INFORMATION GIVEN: Begin

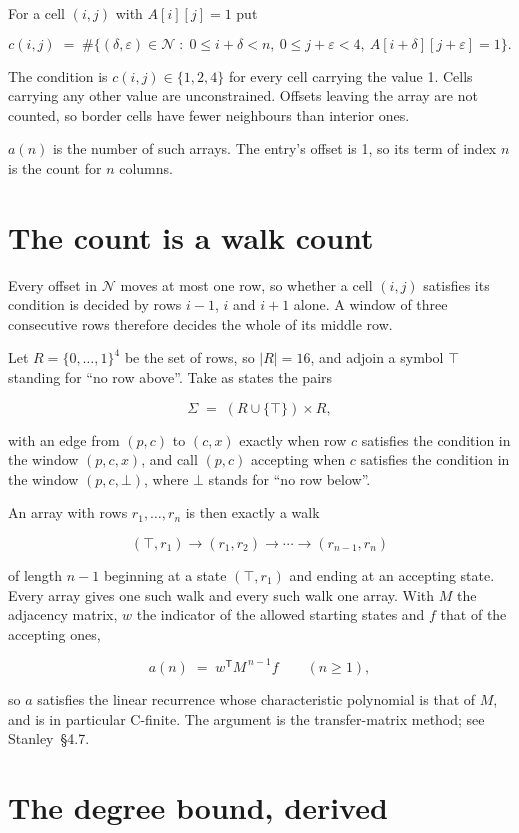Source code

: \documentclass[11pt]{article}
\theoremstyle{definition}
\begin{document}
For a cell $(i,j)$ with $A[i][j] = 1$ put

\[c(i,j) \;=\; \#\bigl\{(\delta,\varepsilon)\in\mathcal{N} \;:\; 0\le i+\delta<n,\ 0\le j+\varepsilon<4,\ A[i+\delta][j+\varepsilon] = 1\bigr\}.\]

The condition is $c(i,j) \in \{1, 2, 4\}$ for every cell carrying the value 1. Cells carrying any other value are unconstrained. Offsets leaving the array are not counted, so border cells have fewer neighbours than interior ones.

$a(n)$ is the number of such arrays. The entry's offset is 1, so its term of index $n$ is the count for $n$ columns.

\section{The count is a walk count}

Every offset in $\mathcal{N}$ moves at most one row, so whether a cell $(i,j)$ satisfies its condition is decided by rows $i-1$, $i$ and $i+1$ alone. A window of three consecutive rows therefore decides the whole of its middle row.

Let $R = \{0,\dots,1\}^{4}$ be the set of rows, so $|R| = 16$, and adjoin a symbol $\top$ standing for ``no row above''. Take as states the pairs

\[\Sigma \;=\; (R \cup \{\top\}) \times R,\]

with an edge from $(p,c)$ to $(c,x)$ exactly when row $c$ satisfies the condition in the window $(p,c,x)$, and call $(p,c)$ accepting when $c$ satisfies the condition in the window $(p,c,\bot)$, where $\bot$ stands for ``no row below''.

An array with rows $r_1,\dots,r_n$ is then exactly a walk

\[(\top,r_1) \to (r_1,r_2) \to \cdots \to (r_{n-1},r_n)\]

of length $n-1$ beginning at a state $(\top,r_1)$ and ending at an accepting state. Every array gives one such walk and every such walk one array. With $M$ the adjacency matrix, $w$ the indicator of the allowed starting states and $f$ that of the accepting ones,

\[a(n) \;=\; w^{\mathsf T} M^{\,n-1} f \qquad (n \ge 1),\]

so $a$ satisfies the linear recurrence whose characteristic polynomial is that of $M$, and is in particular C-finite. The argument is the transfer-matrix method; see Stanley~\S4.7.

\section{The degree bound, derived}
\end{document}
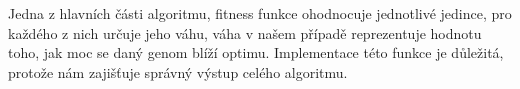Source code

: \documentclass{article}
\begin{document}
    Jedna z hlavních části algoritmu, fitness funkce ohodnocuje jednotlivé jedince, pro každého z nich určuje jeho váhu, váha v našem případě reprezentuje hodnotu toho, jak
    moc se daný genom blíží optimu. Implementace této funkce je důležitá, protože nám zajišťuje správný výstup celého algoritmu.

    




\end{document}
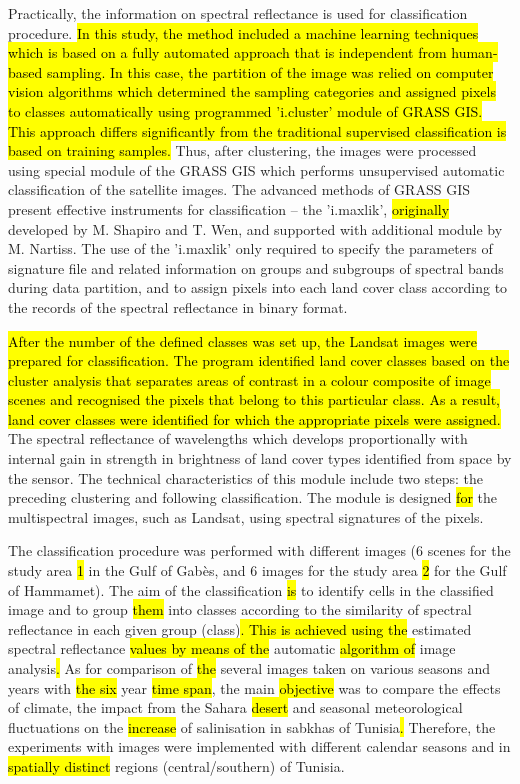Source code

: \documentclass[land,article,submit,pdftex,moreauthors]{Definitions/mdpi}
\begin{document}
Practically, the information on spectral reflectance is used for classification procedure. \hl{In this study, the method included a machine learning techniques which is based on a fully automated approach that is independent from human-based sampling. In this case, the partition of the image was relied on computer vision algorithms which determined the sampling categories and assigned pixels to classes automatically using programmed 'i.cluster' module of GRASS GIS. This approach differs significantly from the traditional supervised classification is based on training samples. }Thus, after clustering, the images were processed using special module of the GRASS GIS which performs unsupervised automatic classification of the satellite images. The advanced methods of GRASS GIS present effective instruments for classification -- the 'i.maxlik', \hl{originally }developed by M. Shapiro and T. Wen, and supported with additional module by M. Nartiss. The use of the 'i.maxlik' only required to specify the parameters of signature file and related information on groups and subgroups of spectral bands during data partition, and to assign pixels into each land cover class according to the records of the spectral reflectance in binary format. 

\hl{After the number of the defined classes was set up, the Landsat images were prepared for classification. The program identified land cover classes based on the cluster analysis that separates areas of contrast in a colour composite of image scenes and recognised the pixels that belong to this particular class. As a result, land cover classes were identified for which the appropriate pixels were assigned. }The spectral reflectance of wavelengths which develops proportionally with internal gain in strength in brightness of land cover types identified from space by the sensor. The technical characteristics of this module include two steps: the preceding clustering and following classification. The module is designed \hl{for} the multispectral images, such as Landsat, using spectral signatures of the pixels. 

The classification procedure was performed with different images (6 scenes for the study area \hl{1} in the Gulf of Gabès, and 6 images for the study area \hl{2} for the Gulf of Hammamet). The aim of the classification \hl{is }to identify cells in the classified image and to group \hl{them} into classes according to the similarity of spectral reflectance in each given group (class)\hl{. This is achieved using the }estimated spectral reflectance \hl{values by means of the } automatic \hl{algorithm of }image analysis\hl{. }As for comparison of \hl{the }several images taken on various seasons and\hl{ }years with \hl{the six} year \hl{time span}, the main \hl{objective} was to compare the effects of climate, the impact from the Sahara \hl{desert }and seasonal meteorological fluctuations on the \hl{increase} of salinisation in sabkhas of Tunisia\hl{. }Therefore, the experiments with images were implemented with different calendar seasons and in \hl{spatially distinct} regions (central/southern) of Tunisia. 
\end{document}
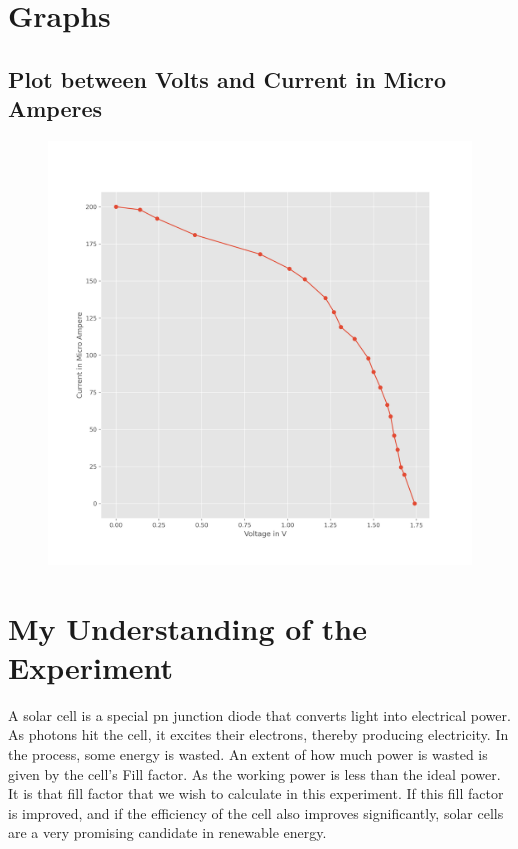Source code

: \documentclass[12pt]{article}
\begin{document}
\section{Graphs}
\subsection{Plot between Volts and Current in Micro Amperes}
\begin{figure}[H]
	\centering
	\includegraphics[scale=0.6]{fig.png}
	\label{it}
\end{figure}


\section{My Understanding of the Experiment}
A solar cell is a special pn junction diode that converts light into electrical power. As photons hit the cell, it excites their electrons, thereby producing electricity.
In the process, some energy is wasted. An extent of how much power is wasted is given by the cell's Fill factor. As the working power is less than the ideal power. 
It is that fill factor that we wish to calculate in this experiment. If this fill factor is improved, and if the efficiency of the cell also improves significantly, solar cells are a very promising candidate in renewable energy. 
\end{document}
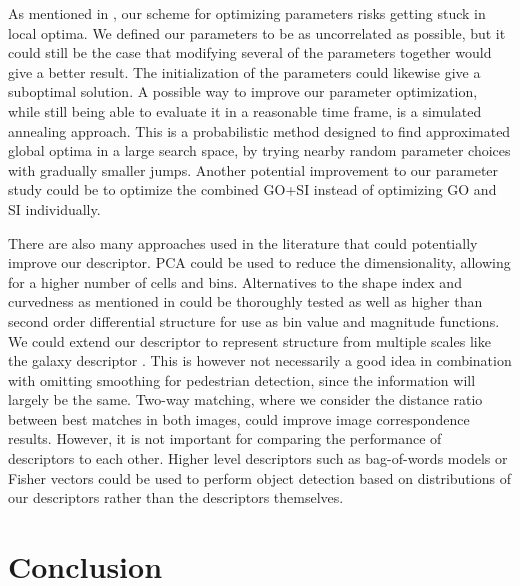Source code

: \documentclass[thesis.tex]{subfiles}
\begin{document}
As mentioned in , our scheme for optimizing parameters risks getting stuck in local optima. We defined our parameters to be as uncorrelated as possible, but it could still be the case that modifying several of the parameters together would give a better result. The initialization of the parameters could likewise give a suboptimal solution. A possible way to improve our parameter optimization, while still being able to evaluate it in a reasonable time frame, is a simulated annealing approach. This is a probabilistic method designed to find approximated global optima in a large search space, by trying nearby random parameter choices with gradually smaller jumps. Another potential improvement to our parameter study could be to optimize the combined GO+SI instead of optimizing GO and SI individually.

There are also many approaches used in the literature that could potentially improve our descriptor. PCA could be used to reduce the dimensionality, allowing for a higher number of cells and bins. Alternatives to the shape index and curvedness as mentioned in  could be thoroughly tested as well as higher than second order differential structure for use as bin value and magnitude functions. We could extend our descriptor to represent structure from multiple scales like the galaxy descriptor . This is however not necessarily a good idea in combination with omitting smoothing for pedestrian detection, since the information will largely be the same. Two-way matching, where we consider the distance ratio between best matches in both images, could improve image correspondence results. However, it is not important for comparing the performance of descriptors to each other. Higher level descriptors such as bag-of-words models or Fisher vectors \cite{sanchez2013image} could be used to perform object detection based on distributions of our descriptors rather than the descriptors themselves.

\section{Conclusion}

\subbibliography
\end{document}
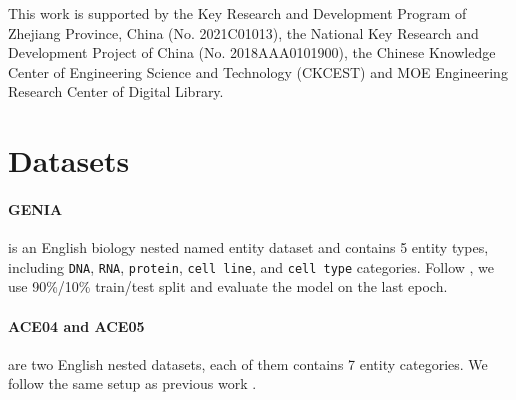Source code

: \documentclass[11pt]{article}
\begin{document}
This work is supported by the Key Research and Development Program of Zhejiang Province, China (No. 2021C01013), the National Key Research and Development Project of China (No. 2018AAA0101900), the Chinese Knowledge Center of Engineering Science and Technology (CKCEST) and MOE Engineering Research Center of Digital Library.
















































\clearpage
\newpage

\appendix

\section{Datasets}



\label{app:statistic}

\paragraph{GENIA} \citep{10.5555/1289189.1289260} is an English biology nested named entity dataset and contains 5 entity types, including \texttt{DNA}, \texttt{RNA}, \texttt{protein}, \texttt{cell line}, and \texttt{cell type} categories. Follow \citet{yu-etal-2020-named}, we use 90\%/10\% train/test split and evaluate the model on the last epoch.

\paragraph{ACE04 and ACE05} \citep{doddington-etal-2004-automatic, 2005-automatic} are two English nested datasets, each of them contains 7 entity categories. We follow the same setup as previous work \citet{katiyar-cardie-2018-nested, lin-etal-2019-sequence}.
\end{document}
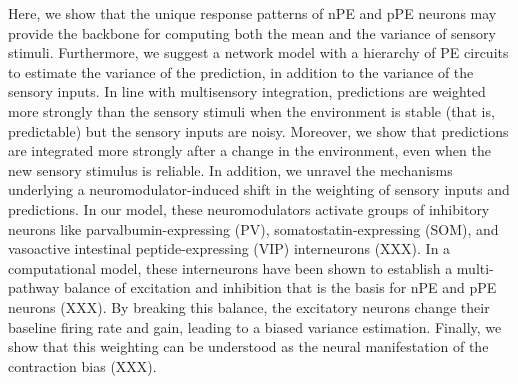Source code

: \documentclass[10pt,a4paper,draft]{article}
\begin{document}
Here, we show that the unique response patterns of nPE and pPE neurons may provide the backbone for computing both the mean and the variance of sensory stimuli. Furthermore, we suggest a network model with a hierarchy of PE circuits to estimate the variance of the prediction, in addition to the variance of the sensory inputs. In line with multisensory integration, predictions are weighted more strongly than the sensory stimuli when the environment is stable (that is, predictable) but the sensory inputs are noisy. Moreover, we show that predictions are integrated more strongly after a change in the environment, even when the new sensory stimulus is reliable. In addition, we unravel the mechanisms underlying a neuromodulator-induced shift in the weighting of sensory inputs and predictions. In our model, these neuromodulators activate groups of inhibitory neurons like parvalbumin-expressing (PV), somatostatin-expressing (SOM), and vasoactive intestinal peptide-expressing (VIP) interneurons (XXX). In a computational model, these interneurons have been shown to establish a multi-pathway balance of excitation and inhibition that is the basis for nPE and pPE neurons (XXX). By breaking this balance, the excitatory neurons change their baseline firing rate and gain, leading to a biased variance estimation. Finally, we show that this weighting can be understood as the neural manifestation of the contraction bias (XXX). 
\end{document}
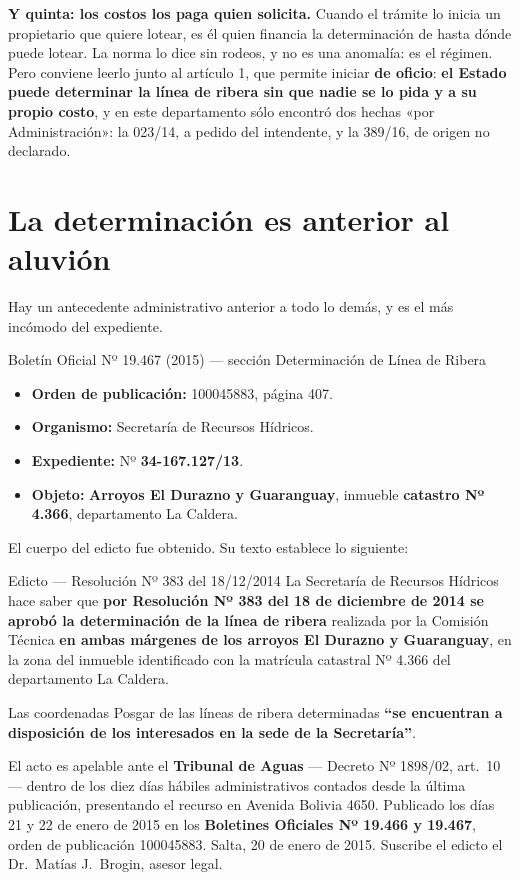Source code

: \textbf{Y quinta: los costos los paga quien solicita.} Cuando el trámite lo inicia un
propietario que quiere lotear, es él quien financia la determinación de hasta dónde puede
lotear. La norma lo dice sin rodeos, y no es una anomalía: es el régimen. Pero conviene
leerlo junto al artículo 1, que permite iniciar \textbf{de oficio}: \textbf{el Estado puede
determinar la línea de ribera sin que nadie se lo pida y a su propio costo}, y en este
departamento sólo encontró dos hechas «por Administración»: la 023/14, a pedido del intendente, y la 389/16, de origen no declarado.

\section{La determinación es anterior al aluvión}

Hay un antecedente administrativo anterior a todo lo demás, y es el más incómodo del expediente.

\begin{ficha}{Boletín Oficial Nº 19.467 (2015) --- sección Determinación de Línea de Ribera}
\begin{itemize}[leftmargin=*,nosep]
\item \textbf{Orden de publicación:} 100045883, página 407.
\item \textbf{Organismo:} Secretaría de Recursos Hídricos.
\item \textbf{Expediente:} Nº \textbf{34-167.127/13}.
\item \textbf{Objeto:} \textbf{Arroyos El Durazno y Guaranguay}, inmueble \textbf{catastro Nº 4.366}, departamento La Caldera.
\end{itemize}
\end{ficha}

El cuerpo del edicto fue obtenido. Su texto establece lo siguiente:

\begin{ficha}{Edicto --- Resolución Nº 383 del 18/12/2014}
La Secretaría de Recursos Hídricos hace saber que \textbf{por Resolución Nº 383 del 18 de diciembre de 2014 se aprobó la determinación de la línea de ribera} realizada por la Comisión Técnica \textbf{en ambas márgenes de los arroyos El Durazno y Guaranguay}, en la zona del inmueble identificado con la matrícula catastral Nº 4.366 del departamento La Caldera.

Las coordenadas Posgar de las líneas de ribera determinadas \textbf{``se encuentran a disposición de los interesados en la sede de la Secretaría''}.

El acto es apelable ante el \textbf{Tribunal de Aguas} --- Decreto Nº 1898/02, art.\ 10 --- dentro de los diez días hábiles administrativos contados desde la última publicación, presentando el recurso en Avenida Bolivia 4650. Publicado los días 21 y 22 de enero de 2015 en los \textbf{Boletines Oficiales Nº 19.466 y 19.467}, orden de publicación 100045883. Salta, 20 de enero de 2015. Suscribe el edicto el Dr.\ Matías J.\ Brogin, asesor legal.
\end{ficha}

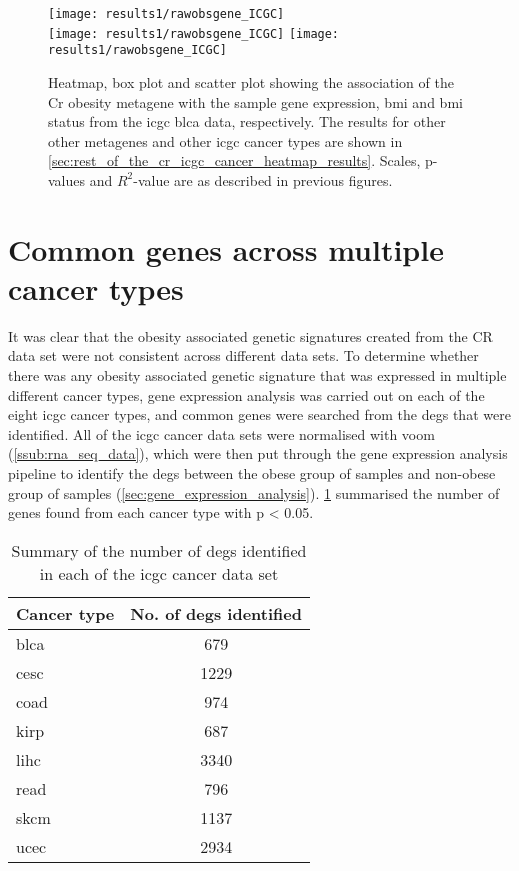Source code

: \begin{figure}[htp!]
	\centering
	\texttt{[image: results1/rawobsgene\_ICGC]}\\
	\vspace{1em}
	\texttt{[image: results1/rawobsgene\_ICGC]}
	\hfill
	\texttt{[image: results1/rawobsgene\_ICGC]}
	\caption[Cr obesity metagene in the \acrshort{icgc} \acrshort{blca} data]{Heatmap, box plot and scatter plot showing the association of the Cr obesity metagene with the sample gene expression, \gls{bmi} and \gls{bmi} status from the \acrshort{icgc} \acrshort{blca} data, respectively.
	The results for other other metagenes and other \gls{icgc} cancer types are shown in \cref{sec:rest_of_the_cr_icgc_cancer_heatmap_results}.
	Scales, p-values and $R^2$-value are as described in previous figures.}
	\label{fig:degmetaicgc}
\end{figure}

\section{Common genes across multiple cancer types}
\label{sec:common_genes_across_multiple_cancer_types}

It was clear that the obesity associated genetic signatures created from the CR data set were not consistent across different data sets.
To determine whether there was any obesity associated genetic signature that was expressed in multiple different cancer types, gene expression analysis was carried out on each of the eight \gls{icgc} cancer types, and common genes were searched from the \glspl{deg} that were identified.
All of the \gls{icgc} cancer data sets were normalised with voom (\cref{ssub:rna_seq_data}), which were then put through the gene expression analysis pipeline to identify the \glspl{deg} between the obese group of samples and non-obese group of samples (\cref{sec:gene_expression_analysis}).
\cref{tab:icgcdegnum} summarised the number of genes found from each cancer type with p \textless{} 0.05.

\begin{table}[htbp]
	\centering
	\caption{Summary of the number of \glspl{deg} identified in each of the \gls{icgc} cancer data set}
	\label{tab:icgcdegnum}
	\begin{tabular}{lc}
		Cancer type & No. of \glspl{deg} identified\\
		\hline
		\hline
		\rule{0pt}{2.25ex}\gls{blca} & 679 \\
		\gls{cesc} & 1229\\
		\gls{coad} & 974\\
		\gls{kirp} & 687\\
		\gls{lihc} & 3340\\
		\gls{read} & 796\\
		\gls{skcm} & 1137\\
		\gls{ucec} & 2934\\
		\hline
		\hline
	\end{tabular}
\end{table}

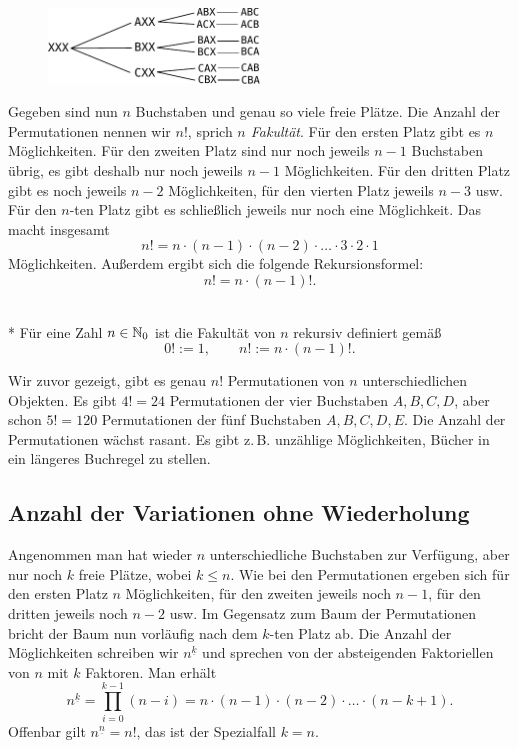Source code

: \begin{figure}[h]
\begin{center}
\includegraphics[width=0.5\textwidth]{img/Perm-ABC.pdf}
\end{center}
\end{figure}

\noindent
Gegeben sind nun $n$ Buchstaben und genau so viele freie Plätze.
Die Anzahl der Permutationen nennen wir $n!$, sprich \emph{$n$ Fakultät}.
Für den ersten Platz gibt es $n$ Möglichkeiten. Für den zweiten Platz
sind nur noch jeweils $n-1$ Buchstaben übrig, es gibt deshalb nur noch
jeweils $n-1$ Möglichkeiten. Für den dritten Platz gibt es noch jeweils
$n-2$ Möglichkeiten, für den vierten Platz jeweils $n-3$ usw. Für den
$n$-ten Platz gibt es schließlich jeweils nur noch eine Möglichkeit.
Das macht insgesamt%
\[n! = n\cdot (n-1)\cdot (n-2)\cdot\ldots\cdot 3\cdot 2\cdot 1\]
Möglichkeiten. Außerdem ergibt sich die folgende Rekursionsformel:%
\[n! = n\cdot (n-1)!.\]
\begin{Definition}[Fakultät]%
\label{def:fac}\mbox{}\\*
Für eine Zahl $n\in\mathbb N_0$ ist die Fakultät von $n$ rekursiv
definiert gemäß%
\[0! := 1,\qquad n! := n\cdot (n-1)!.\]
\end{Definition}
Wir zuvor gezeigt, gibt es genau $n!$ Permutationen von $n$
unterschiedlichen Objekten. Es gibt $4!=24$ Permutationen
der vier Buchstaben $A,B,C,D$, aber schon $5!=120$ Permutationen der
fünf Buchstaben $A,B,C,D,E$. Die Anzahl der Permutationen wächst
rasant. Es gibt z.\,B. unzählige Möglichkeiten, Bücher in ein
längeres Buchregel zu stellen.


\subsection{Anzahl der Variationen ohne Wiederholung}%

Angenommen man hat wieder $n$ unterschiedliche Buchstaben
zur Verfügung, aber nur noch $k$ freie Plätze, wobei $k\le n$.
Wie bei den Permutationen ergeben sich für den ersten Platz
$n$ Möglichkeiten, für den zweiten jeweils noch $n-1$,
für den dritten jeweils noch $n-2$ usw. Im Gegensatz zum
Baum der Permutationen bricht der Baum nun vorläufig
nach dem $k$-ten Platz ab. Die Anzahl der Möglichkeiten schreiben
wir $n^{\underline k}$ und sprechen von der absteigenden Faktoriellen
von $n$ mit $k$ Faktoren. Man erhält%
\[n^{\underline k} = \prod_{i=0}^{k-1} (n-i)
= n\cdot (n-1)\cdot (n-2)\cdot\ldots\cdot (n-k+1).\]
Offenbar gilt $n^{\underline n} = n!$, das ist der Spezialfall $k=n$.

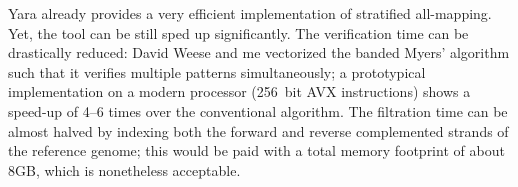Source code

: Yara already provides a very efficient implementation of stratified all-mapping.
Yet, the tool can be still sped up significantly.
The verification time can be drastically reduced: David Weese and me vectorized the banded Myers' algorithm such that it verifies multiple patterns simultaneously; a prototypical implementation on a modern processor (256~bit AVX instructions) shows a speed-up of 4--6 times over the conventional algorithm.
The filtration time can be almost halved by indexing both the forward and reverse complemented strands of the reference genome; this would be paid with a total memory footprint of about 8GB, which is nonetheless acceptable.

INFORMATION GIVEN: End

YOUR TASK ▸ Any pictures are to be skipped, and the lines from the beginning of the entries through the line with "The condition is" copied exactly.

RESPONSE TO THE TASK ▸
Source code

: \documentclass[11pt]{article}
\theoremstyle{definition}
\begin{document}
For a cell $(i,j)$ with $A[i][j] = 1$ put

\[c(i,j) \;=\; \#\bigl\{(\delta,\varepsilon)\in\mathcal{N} \;:\; 0\le i+\delta<n,\ 0\le j+\varepsilon<4,\ A[i+\delta][j+\varepsilon] = 1\bigr\}.\]

The condition is $c(i,j) \in \{1, 2, 4\}$ for every cell carrying the value 1. Cells carrying any other value are unconstrained. Offsets leaving the array are not counted, so border cells have fewer neighbours than interior ones.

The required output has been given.